EXERCISE OBJECTIVE:
From the data that follows, copy every line holding the string "highVal".

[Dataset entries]
────────

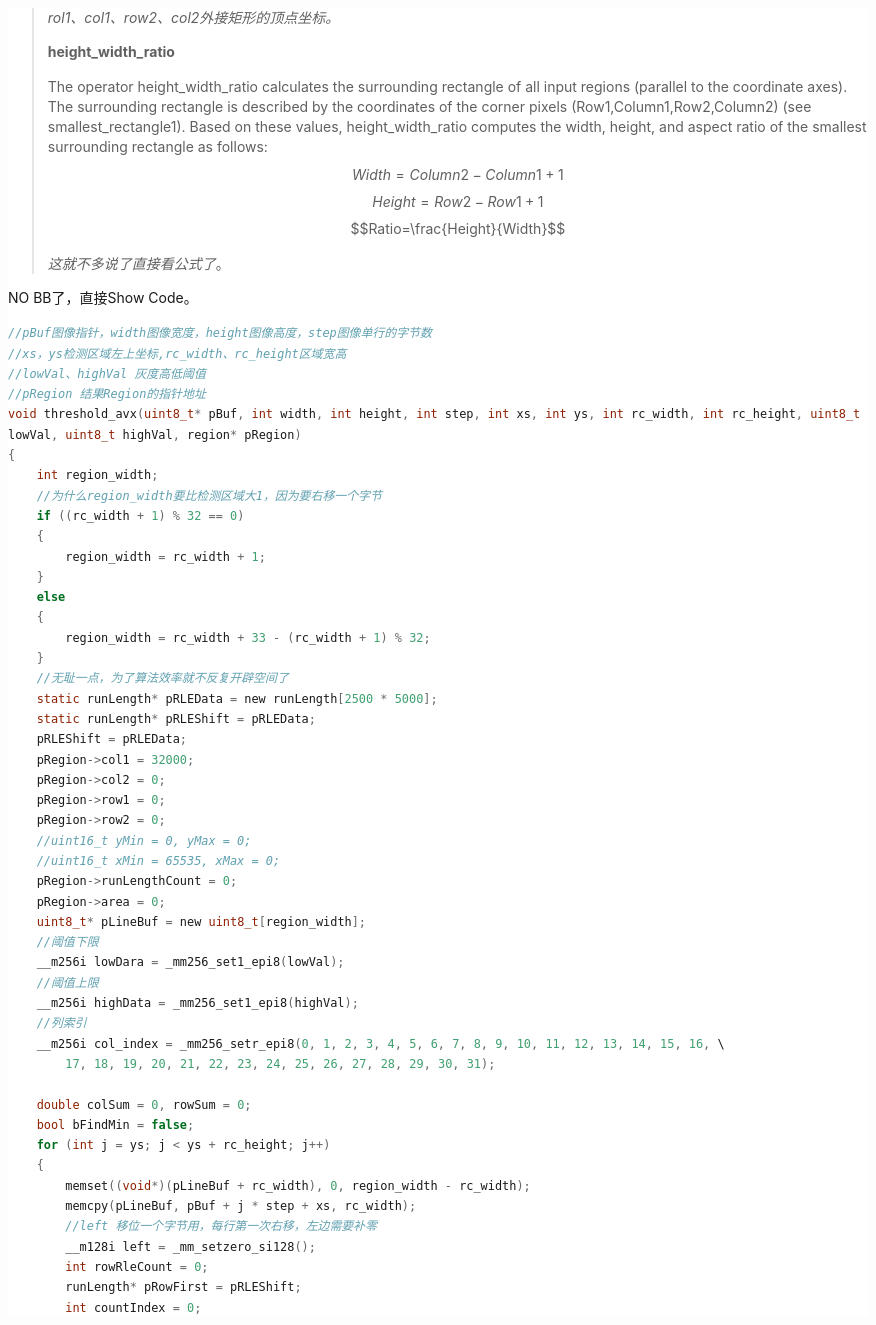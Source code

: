 > *rol1、col1、row2、col2外接矩形的顶点坐标。*
> 
> **height_width_ratio**
> 
> The operator height_width_ratio calculates the surrounding rectangle of all input regions (parallel to the coordinate axes). The surrounding rectangle is described by the coordinates of the corner pixels (Row1,Column1,Row2,Column2) (see smallest_rectangle1). Based on these values, height_width_ratio computes the width, height, and aspect ratio of the smallest surrounding rectangle as follows:
> $$Width=Column2-Column1+1$$ $$Height=Row2-Row1+1$$ $$Ratio=\frac{Height}{Width}$$
> 
> *这就不多说了直接看公式了*。

NO BB了，直接Show Code。

```c
//pBuf图像指针，width图像宽度，height图像高度，step图像单行的字节数
//xs，ys检测区域左上坐标,rc_width、rc_height区域宽高
//lowVal、highVal 灰度高低阈值
//pRegion 结果Region的指针地址
void threshold_avx(uint8_t* pBuf, int width, int height, int step, int xs, int ys, int rc_width, int rc_height, uint8_t lowVal, uint8_t highVal, region* pRegion)
{
	int region_width;
	//为什么region_width要比检测区域大1，因为要右移一个字节
	if ((rc_width + 1) % 32 == 0)
	{
		region_width = rc_width + 1;
	}
	else
	{
		region_width = rc_width + 33 - (rc_width + 1) % 32;
	}
	//无耻一点，为了算法效率就不反复开辟空间了
	static runLength* pRLEData = new runLength[2500 * 5000];
	static runLength* pRLEShift = pRLEData;
	pRLEShift = pRLEData;
	pRegion->col1 = 32000;
	pRegion->col2 = 0;
	pRegion->row1 = 0;
	pRegion->row2 = 0;
	//uint16_t yMin = 0, yMax = 0;
	//uint16_t xMin = 65535, xMax = 0;
	pRegion->runLengthCount = 0;
	pRegion->area = 0;
	uint8_t* pLineBuf = new uint8_t[region_width];
	//阈值下限
	__m256i lowDara = _mm256_set1_epi8(lowVal);
	//阈值上限
	__m256i highData = _mm256_set1_epi8(highVal);
	//列索引
	__m256i col_index = _mm256_setr_epi8(0, 1, 2, 3, 4, 5, 6, 7, 8, 9, 10, 11, 12, 13, 14, 15, 16, \
		17, 18, 19, 20, 21, 22, 23, 24, 25, 26, 27, 28, 29, 30, 31);

	double colSum = 0, rowSum = 0;
	bool bFindMin = false;
	for (int j = ys; j < ys + rc_height; j++)
	{
		memset((void*)(pLineBuf + rc_width), 0, region_width - rc_width);
		memcpy(pLineBuf, pBuf + j * step + xs, rc_width);
		//left 移位一个字节用，每行第一次右移，左边需要补零
		__m128i left = _mm_setzero_si128();
		int rowRleCount = 0;
		runLength* pRowFirst = pRLEShift;
		int countIndex = 0;
```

────────

RESPONSE AREA:
//lowVal、highVal 灰度高低阈值
void threshold_avx(uint8_t* pBuf, int width, int height, int step, int xs, int ys, int rc_width, int rc_height, uint8_t lowVal, uint8_t highVal, region* pRegion)
	__m256i highData = _mm256_set1_epi8(highVal);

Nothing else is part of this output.